The most commonly encountered categories of permitted development are those relating to alterations and extension to houses and bungalows and for outbuildings and other structures within their grounds. If you live in a flat (either in a block with other flats or above a shop or offices), you will not have permitted development rights so you will have to make planning applications for such works.
Although permitted development is effectively a nationwide planning permission, in some instances these rights will have been taken away by planning conditions imposed on a development, e.g. when a new housing estate is built. Local authorities can also introduce what are called "Article 4 Directions" which take away these rights. These are most frequently used in conservation areas. They restrict the scope of permitted development rights either in relation to a particular area or site, or a particular type of development anywhere in the authority’s area.

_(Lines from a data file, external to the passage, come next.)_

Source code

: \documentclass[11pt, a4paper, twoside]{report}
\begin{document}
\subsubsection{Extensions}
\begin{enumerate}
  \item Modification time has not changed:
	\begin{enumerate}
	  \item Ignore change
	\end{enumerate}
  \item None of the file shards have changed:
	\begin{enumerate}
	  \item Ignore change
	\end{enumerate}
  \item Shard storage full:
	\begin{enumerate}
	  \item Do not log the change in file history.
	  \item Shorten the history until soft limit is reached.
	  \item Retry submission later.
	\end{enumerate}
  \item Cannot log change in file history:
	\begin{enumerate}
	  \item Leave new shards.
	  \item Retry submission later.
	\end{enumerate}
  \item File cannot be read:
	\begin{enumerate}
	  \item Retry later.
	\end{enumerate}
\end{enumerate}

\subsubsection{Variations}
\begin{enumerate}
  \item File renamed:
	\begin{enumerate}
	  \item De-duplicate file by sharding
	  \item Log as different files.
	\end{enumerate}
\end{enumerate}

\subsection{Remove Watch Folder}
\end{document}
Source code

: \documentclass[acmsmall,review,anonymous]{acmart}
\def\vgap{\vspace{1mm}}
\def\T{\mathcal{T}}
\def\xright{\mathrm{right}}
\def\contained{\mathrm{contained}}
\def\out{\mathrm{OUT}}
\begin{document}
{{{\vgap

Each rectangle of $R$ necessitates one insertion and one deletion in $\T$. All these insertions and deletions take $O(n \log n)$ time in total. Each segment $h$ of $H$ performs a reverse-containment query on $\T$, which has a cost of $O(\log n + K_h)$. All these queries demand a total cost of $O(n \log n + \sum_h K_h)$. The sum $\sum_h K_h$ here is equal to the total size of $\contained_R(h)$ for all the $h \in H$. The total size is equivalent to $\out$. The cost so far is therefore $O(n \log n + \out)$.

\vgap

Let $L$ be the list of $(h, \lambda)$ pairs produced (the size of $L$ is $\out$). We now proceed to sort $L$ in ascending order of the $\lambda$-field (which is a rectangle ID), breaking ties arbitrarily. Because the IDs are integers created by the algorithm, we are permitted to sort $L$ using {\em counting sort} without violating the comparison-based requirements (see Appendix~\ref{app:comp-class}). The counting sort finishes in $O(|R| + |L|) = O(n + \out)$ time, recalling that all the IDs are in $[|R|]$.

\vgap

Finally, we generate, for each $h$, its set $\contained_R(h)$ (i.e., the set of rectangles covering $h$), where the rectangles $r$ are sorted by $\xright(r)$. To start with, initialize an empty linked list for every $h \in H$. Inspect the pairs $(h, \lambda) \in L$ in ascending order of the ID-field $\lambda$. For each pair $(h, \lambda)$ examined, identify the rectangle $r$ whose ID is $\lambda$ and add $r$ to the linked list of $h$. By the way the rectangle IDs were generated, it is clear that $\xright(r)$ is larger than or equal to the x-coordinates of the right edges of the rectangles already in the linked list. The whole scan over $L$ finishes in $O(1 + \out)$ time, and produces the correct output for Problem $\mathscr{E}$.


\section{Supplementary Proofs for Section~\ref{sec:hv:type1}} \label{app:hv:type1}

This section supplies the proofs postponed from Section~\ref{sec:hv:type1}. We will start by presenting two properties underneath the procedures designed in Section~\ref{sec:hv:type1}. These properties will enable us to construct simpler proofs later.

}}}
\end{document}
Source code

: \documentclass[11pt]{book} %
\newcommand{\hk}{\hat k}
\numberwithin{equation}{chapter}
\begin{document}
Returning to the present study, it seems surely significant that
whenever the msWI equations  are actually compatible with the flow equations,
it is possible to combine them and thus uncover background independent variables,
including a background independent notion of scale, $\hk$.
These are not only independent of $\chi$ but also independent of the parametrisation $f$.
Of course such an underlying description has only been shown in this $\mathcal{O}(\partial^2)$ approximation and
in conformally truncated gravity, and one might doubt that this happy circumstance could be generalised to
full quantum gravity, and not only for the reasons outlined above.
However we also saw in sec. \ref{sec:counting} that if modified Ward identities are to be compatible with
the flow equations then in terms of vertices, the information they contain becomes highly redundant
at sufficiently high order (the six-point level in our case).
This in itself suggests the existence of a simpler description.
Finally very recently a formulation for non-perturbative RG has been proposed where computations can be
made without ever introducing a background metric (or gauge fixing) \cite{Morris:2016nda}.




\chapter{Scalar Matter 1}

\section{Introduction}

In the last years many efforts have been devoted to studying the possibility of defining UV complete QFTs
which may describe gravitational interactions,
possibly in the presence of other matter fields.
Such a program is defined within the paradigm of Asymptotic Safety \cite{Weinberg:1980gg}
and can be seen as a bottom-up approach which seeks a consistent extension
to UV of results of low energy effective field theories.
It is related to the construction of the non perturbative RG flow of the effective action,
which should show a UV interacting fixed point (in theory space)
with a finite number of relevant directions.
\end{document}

If you are assessing whether a proposal is permitted development, you need to be aware that one of these local controls might affect the rights.
Regardless of whether you need planning permission, you will normally need approval under the Building Regulations. These are separate to planning permission and we do not address them in this guidance. There may also be restrictions imposed by previous owners of your property known as “restrictive covenants”. These might either require you to obtain permission for alterations, etc or may prevent you carrying out certain types of development.